# Role of p21 activated kinase in Leukemogenesis

> **NIH NIH R01** · INDIANA UNIVERSITY INDIANAPOLIS · 2024 · $350,846

## Abstract

ABSTRACT
During the previous funding cycle, our research focused on studies related to mechanism(s) of transformation
by FLT3ITD and oncogenic KIT in myeloid leukemia’s including in AMLs and MPNs. We identified novel signaling
pathways downstream from these oncogenes that function individually as well as in cooperation with mutations
in epigenetic regulators such as TET2 and DNMT3A. The focus of this competitive renewal application involves
a better understanding of the role of the PI3Kinase/c-Myc/GCN2 pathway as well as the p38α MAPK pathway in
driving TET2 mediated clonal hematopoiesis (CH) in pre-leukemic cells and its cooperation with FLT3ITD driven
frank AML. We recently provided experimental evidence supporting the notion that exposure of HSCPs with
somatic TET2 (ten-eleven translocation 2, one of the most frequently mutated genes in individuals exhibiting CH)
mutations to acute/chronic infection or hyperglycemia (HG), as noted in patients with diabetes and obesity,
profoundly accelerates the development of CH and leukemia. We showed that this is in part due to enhanced
production of inflammatory cytokines by mutant HSCPs, which in a feed-forward loop drive the survival,
expansion and self-renewal of mutant HSCPs but induce apoptosis and differentiation in normal HSCPs.
However, the signaling mechanism(s) downstream from these mutations in HSCPs, which contribute to their
enhanced cellular competitiveness, are not known and the main focus of this proposal.
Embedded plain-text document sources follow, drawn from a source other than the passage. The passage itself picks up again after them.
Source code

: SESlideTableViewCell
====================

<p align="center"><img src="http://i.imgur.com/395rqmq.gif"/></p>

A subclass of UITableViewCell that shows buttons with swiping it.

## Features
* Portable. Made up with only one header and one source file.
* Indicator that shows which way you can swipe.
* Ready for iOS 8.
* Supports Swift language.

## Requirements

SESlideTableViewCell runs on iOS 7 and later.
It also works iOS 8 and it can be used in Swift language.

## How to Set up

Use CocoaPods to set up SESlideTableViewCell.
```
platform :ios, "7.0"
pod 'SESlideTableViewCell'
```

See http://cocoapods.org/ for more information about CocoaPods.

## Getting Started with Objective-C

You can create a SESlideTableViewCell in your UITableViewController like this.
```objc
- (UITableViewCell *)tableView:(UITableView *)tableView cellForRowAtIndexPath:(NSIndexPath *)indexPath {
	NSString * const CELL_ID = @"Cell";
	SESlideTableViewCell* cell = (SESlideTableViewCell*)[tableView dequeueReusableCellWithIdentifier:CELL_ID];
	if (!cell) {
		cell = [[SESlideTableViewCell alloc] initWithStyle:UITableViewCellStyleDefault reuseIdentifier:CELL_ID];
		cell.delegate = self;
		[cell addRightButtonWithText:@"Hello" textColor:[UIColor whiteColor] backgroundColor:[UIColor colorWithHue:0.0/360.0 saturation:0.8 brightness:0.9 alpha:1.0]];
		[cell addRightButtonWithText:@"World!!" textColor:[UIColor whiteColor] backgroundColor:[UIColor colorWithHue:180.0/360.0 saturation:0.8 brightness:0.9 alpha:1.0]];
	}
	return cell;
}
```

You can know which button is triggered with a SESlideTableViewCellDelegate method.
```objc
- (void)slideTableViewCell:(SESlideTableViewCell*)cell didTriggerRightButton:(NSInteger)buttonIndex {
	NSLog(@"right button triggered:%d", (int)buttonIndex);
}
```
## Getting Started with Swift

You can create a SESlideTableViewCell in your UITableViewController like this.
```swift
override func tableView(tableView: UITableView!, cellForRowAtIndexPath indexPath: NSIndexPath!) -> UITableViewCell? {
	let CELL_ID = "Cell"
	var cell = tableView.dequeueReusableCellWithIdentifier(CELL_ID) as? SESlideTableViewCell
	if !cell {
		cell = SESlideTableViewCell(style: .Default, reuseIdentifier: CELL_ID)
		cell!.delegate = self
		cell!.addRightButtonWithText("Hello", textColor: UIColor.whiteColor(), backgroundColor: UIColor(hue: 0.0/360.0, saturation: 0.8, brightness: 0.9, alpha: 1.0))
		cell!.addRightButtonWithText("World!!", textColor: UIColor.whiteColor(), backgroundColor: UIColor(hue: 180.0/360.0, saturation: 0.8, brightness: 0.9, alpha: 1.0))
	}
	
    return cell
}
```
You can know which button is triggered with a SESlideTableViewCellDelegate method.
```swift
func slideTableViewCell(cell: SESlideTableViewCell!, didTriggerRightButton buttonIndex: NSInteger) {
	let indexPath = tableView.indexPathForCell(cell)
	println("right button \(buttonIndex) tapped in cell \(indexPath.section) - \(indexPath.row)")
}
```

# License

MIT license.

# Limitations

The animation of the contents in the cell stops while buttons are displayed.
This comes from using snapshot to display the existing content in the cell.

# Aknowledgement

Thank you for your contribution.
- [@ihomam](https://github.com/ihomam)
Identifying these
pathways would allow us to therapeutically target these mutant cells to mitigate their competitiveness thereby
preventing or mitigating CH, development of leukemia and CVD. We performed an unbiased RNAseq analysis
on WT and Tet2 KO HSCPs and identified several dysregulated signaling pathways in Tet2 KO HSCPs
compared to WT. Here, we have focused our efforts on the PI3Kinase/c-Myc/GCN2 and the p38 MAPK pathway.
We show that these pathways provide competitive advantage to Tet2 mutant HSCPs but not WT HSCPs.
Inhibition of these pathways in Tet2 KO HSCPs, reverses and rescues, a significant number of cellular
competitive advantages associated with these cells. We will define the role of these pathways in more detail.
Furthermore, we will identify the mechanism(s) by which these pathways alter the function of downstream
signals.

## Key facts

- **NIH application ID:** 10893344
- **Project number:** 5R01CA173852-09
- **Recipient organization:** INDIANA UNIVERSITY INDIANAPOLIS
- **Principal Investigator:** Reuben Kapur
- **Activity code:** R01 (R01, R21, SBIR, etc.)
- **Funding institute:** NIH
- **Fiscal year:** 2024
- **Award amount:** $350,846
- **Award type:** 5
- **Project period:** 2014-05-01 → 2026-07-31

## Primary source

NIH RePORTER: https://reporter.nih.gov/project-details/10893344

## Citation

> US National Institutes of Health, RePORTER application 10893344, Role of p21 activated kinase in Leukemogenesis (5R01CA173852-09). Retrieved via AI Analytics 2026-05-24 from https://api.ai-analytics.org/grant/nih/10893344. Licensed CC0.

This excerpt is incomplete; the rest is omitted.